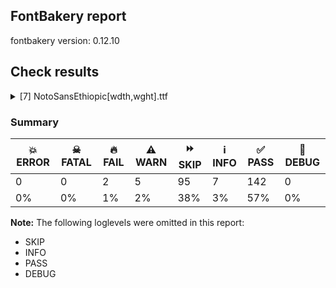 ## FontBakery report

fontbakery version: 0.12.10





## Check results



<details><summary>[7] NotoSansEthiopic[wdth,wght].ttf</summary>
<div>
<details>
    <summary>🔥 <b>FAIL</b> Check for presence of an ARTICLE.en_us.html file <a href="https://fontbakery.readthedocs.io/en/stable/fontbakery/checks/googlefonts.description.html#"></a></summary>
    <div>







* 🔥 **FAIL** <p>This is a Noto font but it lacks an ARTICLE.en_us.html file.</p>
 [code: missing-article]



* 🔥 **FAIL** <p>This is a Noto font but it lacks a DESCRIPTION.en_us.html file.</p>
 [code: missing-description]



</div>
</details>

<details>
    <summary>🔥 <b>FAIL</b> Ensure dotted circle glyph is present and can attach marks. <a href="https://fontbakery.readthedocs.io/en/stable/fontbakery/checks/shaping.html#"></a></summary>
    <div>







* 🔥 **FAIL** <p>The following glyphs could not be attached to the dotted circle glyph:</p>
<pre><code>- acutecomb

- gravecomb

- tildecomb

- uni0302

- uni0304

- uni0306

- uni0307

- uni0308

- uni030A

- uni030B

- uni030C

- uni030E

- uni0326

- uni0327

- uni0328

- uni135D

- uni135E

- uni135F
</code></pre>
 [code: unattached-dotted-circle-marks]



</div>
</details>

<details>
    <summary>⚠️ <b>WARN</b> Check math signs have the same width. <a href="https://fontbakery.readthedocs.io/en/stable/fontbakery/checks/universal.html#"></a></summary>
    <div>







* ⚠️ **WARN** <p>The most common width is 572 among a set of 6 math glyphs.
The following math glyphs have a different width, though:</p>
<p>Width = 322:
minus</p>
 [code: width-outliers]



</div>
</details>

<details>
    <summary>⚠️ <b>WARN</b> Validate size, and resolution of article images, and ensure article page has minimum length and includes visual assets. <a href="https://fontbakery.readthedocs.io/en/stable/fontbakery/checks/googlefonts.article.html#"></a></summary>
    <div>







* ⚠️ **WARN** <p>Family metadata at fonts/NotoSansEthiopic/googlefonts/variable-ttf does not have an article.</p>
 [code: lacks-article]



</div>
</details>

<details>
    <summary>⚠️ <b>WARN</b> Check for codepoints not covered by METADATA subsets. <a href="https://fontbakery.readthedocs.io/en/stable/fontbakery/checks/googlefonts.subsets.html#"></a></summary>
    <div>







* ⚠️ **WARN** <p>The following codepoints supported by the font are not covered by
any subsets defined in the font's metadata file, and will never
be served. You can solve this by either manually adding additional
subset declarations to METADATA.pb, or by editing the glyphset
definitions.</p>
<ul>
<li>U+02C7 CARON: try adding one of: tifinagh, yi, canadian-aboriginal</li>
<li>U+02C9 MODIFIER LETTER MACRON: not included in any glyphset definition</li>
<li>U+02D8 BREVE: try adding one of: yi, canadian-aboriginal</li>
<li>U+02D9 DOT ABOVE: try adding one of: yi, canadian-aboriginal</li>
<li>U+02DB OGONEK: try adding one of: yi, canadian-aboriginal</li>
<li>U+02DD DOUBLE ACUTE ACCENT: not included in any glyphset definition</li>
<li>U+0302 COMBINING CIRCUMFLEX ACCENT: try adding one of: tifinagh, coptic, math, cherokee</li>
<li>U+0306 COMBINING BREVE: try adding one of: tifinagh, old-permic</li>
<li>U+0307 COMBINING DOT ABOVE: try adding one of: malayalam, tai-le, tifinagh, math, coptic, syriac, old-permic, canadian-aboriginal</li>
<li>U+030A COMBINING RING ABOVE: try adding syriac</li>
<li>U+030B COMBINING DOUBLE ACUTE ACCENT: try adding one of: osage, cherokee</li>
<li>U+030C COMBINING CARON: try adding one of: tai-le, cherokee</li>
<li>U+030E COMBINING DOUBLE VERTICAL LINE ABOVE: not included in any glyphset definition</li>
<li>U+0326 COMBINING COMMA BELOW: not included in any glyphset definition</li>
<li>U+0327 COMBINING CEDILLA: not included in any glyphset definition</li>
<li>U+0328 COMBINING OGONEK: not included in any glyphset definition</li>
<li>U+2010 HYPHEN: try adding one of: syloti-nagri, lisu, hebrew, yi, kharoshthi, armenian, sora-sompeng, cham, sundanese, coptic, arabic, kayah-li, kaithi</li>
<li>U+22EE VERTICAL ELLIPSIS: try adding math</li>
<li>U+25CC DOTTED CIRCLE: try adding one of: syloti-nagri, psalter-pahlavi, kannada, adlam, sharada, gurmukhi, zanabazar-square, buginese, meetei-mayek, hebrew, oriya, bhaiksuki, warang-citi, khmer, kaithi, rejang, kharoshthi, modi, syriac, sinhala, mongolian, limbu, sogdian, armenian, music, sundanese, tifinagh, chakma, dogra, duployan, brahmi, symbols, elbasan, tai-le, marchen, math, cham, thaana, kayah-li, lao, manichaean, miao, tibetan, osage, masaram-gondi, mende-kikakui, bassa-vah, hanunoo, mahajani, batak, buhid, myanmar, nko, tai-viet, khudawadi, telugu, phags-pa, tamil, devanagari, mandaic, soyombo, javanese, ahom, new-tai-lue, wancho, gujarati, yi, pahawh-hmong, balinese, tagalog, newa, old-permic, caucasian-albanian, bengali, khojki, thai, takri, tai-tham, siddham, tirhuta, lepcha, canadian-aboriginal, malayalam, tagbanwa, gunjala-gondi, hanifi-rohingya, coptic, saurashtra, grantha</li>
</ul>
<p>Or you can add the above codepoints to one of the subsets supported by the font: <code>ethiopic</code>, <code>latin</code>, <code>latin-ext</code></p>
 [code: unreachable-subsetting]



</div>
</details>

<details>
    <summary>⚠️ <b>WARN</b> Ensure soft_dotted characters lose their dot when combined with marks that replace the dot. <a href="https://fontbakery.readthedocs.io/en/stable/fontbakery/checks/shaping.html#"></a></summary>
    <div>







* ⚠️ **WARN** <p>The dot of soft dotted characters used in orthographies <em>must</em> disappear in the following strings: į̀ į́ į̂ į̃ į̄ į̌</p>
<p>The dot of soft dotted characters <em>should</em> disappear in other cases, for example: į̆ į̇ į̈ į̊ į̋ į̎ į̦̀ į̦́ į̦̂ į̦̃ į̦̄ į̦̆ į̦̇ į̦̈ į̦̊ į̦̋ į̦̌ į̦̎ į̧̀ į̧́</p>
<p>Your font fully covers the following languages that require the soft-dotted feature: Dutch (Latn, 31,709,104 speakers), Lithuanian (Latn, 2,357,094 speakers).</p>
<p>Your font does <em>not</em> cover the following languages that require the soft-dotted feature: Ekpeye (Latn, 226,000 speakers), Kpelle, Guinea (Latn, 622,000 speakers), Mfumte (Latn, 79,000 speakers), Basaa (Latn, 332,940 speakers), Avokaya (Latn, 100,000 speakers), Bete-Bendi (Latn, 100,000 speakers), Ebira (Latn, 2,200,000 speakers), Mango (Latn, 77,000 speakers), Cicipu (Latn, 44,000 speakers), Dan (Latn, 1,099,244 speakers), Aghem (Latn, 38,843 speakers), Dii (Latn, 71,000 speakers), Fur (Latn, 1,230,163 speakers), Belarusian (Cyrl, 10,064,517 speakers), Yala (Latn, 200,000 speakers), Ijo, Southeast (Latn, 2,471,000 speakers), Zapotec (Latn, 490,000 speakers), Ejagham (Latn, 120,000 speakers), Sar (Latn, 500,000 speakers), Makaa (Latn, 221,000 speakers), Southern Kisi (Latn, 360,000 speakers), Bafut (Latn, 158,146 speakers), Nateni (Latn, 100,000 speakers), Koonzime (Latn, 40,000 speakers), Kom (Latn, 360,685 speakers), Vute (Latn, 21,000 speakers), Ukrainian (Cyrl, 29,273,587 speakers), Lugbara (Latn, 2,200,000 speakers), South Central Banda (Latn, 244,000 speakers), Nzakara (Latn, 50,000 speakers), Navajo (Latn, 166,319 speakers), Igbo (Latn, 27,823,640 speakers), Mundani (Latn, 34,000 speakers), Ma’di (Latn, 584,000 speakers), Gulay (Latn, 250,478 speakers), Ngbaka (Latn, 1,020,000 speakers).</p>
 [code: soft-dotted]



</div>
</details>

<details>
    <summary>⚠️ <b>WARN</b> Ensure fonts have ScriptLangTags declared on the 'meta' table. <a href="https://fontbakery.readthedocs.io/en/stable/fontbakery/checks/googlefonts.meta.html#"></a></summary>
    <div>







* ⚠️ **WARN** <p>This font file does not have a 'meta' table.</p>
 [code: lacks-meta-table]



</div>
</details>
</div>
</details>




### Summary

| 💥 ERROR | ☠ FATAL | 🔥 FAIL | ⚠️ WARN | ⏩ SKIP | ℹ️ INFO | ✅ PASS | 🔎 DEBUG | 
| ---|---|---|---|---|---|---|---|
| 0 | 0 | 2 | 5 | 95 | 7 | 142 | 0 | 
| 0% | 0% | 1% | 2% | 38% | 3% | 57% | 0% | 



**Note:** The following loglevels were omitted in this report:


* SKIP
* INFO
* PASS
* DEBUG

------------------------

● **Required work**: Filter the material above down to the lines that hold the word "subsets".

● **Task output**:
    <summary>⚠️ <b>WARN</b> Check for codepoints not covered by METADATA subsets. <a href="https://fontbakery.readthedocs.io/en/stable/fontbakery/checks/googlefonts.subsets.html#"></a></summary>
any subsets defined in the font's metadata file, and will never
<p>Or you can add the above codepoints to one of the subsets supported by the font: <code>ethiopic</code>, <code>latin</code>, <code>latin-ext</code></p>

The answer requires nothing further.